### Assignment
In the entries that follow, copy exactly each line from the first through the line with "Sunday evenings always".
[[ Input, beginning ]]
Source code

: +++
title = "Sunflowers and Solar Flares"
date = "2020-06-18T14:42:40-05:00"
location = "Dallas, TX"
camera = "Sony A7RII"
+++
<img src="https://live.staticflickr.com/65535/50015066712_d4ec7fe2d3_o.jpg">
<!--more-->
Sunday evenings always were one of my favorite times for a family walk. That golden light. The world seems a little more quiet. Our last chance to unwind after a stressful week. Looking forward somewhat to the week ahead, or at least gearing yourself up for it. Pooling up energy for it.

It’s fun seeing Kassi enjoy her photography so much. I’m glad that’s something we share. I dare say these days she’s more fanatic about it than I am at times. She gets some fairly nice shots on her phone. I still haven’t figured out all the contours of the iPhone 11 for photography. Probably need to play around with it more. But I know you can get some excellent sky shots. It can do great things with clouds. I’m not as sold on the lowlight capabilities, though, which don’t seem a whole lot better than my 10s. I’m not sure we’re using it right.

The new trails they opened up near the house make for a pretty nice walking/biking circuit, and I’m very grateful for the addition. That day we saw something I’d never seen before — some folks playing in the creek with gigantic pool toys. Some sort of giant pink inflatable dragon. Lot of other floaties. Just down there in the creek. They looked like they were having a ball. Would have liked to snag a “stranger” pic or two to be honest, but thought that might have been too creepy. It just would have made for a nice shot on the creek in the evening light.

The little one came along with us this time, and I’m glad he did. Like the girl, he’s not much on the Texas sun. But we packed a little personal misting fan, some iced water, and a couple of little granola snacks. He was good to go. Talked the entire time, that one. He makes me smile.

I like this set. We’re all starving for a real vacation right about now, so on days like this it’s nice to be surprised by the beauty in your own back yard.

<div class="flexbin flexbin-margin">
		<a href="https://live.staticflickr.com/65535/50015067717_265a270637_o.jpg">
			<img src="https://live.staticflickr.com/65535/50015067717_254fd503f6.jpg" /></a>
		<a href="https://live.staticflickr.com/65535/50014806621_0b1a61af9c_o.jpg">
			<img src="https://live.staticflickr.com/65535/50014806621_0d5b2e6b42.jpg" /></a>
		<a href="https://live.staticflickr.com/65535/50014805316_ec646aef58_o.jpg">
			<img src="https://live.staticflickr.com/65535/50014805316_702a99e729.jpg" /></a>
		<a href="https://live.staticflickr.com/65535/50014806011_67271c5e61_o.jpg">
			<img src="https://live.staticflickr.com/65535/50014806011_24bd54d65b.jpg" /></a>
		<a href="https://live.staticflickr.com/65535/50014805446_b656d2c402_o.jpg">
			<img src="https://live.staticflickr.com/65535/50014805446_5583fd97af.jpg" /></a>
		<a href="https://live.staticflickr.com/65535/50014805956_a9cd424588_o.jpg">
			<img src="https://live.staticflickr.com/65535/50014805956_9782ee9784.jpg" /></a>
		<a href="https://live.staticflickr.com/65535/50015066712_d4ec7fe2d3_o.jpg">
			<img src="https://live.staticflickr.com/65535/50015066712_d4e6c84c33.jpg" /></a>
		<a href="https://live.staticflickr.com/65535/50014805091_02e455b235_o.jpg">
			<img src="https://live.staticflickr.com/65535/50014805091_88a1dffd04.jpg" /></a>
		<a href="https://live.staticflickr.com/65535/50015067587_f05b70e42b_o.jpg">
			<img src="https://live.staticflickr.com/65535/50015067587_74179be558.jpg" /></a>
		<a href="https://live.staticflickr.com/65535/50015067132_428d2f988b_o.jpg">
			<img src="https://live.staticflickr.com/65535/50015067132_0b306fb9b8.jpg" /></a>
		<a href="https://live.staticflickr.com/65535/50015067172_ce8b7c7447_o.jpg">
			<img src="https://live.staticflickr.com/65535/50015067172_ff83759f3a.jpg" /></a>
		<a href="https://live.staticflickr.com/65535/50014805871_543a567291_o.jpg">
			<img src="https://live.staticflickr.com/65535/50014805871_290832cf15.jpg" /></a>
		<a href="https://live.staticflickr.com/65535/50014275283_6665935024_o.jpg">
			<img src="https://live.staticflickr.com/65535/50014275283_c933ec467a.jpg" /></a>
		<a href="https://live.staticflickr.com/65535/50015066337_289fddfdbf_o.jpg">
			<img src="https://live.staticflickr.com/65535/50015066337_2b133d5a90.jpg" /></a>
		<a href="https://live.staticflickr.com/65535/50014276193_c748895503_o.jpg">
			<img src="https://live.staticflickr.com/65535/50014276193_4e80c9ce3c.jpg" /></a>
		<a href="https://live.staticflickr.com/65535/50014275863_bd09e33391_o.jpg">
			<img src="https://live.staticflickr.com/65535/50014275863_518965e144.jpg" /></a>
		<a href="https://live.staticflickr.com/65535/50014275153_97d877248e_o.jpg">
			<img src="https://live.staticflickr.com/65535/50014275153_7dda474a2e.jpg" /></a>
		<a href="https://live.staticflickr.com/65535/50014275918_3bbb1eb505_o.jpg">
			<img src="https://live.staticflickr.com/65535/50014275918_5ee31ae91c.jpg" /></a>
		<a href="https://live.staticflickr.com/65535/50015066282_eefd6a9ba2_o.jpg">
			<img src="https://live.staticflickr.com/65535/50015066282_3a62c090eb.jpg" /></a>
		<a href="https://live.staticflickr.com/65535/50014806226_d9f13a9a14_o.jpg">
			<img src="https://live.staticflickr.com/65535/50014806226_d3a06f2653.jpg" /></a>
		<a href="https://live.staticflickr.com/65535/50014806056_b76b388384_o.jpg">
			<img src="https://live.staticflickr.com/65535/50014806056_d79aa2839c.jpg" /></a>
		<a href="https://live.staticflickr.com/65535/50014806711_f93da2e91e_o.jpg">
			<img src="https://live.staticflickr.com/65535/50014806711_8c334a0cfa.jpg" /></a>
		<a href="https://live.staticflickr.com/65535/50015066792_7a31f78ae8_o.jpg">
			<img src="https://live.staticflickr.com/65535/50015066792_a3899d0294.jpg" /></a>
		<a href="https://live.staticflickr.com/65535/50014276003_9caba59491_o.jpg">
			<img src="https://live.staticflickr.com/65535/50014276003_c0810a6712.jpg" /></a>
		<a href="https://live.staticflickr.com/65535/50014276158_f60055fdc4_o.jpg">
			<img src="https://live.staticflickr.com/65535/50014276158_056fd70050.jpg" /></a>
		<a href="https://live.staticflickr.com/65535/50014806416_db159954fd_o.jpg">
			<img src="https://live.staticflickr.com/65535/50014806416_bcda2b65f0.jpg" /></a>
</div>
[[ Input, end ]]
### Result for this task
Source code

: +++
title = "Sunflowers and Solar Flares"
date = "2020-06-18T14:42:40-05:00"
location = "Dallas, TX"
camera = "Sony A7RII"
+++
<img src="https://live.staticflickr.com/65535/50015066712_d4ec7fe2d3_o.jpg">
<!--more-->
Sunday evenings always were one of my favorite times for a family walk. That golden light. The world seems a little more quiet. Our last chance to unwind after a stressful week. Looking forward somewhat to the week ahead, or at least gearing yourself up for it. Pooling up energy for it.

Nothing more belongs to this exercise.